Numerous techniques are thus available for providing composite regions for medical devices in accordance with the present invention.
For example, various techniques described above involve the formation of a suspension (e.g., a “sol”) or melt containing a ceramic component and a polymer component. Alternatively, a composite material may be preformed which has thermoplastic characteristic, in which case it may be heated to form a melt for further processing. Such suspensions or melts may be applied to a substrate to form a composite region. The substrate can correspond, for example, to all or a portion of an implantable or insertable medical device (e.g., a stent, balloon, or guide wire, among many others) to which the suspension or melt is applied. The substrate can also correspond, for example, to a template, such as a mold, from which the composite region is removed after solidification. In other embodiments, for example, extrusion and co-extrusion techniques, composite regions for medical devices are formed without the aid of a substrate.
Specific examples of techniques for processing suspensions and melts include molding, casting, extrusion and coating techniques such as injection molding, blow molding, solvent casting, extrusion into sheets, fibers, rods, tubes and other cross-sectional profiles of various lengths, screen printing, ink jet printing, dip coating, spin coating, spray coating, coating with an applicator (e.g., by roller or brush), web coating, and techniques involving coating via mechanical suspension including air suspension. The ionomeric/polar nature of many of the polymers used in accordance with the invention, makes them suitable for deposition processes based on electrical phenomena such as electrospray and electrophoresis processes, among others.
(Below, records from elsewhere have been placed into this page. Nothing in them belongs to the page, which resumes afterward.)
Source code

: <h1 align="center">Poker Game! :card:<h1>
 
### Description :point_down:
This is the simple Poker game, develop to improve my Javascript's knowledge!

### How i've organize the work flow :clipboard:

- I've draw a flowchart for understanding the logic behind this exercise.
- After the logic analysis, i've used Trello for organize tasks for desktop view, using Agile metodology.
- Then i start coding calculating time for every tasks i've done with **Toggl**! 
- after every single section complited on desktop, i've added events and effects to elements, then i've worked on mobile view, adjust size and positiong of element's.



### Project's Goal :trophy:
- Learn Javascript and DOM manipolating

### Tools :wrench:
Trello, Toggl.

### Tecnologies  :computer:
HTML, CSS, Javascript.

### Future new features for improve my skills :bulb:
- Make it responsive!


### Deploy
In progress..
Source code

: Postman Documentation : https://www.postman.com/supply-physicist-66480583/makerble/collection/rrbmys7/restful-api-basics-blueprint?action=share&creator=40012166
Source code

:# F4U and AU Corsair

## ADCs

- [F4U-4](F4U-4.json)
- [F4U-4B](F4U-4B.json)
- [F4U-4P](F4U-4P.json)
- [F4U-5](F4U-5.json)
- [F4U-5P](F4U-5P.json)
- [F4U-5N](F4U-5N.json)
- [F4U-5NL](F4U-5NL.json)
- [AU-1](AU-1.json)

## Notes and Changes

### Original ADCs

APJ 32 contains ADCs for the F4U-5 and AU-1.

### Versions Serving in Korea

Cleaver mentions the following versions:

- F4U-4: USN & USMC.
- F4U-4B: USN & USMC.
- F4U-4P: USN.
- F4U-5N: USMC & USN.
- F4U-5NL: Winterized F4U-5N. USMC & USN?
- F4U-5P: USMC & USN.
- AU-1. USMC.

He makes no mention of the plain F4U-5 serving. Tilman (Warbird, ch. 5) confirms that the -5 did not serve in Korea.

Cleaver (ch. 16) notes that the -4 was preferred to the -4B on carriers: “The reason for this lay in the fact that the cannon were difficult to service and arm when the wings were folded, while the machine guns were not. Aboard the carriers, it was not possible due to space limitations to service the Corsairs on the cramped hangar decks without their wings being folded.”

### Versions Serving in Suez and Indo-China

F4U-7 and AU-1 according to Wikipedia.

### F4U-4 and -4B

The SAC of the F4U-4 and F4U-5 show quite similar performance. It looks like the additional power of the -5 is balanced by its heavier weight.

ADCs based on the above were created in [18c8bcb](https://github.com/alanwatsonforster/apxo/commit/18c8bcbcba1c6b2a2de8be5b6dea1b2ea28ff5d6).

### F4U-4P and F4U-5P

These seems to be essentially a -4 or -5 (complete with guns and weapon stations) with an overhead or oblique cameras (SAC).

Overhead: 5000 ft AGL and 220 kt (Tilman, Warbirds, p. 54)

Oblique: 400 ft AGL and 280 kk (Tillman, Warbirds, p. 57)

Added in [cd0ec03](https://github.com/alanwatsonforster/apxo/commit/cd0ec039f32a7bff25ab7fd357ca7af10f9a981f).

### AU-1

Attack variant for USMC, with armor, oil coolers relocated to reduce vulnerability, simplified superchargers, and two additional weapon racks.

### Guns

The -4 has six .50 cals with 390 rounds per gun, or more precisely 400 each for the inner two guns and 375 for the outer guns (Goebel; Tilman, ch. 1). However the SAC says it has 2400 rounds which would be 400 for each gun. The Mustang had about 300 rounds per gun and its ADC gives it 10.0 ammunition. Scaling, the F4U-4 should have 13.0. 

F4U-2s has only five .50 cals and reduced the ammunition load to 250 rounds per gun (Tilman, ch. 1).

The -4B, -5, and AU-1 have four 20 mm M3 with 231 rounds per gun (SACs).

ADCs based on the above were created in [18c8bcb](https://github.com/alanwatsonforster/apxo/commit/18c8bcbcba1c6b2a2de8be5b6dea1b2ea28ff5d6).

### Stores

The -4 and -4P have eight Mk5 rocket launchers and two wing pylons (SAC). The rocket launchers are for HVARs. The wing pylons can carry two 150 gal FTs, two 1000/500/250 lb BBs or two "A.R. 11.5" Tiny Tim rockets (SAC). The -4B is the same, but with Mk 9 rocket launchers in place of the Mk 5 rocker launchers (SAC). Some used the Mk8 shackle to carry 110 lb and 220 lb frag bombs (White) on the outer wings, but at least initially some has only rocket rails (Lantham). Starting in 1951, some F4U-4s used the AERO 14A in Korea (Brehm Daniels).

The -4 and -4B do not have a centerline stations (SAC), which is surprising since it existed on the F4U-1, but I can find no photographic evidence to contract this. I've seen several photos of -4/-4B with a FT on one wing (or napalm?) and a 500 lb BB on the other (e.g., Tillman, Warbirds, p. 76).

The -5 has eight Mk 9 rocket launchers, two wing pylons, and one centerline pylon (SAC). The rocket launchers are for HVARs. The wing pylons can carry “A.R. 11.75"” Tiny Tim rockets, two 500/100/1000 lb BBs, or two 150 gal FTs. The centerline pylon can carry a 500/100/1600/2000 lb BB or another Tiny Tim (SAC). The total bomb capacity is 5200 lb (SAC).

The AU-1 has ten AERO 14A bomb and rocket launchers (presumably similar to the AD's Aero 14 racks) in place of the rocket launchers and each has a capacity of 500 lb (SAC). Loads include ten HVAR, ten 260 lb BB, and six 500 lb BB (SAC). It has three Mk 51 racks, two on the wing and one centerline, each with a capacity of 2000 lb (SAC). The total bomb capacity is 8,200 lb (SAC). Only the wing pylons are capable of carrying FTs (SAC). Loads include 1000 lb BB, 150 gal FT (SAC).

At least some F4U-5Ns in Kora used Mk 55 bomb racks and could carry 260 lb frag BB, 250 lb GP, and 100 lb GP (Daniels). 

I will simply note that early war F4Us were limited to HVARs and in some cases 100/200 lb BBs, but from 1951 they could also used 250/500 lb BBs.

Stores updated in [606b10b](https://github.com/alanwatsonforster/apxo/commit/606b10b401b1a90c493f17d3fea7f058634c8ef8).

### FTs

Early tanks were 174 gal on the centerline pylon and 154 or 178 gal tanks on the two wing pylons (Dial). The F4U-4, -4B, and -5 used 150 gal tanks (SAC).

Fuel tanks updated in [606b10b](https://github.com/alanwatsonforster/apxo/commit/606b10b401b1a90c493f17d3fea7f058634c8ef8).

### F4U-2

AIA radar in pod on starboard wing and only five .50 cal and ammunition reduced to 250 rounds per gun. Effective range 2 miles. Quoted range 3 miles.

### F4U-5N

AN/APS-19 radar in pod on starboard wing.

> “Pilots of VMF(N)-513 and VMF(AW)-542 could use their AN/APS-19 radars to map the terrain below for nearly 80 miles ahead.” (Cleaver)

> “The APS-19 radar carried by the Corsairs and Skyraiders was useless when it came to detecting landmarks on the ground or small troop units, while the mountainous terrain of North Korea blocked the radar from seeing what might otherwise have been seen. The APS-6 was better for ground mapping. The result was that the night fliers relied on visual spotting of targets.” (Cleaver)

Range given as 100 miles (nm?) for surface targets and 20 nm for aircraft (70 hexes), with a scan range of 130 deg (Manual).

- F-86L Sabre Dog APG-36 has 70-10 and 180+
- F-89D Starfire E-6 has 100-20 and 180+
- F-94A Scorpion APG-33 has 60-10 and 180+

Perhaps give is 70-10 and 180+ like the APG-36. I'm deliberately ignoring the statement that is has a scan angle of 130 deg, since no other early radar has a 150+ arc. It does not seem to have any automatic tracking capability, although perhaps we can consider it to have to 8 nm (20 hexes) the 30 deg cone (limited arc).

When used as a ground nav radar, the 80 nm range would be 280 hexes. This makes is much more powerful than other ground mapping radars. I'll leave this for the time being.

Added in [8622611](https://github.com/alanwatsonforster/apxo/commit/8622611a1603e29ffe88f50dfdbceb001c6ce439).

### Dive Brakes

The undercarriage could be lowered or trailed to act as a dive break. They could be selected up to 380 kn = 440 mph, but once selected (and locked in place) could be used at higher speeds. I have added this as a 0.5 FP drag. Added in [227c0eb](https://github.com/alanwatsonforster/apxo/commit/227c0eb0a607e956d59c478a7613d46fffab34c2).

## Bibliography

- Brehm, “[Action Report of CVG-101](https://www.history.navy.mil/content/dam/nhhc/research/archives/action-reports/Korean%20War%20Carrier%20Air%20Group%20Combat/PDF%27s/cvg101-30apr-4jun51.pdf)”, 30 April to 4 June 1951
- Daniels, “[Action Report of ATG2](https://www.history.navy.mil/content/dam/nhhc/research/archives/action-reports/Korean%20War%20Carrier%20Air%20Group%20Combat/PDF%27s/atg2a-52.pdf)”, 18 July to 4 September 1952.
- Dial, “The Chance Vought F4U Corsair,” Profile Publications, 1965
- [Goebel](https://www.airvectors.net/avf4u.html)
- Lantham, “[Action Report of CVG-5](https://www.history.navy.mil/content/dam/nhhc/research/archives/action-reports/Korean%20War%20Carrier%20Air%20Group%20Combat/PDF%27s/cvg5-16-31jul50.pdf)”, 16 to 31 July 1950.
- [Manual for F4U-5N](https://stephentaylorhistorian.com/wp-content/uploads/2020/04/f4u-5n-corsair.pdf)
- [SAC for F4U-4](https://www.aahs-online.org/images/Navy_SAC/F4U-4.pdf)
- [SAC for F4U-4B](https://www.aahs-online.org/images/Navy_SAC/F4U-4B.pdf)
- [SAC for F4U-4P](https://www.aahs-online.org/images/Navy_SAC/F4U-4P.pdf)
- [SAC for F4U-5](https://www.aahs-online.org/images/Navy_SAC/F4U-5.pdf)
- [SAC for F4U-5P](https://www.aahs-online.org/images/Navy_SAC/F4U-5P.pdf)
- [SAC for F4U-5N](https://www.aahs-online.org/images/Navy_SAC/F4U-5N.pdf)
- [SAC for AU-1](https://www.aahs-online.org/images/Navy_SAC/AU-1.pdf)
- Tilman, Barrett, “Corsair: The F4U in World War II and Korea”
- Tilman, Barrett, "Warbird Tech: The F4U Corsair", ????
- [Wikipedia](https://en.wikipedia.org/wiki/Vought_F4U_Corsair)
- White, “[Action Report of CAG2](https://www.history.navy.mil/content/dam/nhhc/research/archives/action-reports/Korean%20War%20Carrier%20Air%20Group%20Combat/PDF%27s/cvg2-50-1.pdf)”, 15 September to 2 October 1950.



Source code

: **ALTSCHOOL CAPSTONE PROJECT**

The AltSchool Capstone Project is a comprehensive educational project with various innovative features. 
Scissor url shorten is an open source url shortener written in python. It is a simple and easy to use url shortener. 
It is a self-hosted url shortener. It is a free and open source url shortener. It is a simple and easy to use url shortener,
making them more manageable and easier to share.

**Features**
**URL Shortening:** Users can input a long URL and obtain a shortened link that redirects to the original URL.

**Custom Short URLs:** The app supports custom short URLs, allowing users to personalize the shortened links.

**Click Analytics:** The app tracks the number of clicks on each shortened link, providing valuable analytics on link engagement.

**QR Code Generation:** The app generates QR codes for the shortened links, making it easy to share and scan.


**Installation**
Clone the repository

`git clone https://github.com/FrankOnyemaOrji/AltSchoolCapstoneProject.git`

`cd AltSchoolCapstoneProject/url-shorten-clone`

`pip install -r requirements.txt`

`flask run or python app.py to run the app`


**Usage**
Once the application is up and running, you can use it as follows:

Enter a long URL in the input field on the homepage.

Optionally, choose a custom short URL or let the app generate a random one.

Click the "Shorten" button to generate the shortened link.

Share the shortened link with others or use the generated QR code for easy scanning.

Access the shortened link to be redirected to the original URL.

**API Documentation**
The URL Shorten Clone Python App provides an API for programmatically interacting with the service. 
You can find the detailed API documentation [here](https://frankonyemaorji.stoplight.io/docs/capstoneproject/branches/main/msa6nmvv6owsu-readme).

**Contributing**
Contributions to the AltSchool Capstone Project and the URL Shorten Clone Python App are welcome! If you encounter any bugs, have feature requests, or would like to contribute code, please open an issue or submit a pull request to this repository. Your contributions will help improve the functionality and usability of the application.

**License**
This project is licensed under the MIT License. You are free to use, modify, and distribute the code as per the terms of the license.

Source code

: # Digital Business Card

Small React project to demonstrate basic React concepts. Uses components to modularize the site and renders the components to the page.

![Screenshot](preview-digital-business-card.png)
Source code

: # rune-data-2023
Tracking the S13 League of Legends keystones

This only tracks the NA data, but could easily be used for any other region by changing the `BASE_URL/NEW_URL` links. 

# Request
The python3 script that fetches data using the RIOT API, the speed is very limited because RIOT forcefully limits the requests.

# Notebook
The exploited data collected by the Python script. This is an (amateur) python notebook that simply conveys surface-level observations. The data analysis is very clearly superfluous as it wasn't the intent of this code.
Other techniques involve first forming a polymeric region, followed by the introduction of a ceramic precursor to the polymeric region. This polymeric region may be formed from a solution or melt of the polymer using techniques such as those describe above, with the resulting polymeric region corresponding, for example, to a medical device, a medical device component, a medical device coating, etc. As discussed above, interactions between the polymeric region and the ceramic precursors may be enhanced, for example, by employing ionomers with large counterions and/or by employing a solvent to swell the polymeric region.
In certain embodiments, the composite regions of the present invention contain one or more therapeutic agents. “Therapeutic agents,” “biologically active agents,” “drugs,” “pharmaceutically active agents,” “pharmaceutically active materials,” and other related terms may be used interchangeably herein and include genetic therapeutic agents, non-genetic therapeutic agents and cells. A wide variety of therapeutic agents can be employed in conjunction with the present invention. Numerous therapeutic agents are described here.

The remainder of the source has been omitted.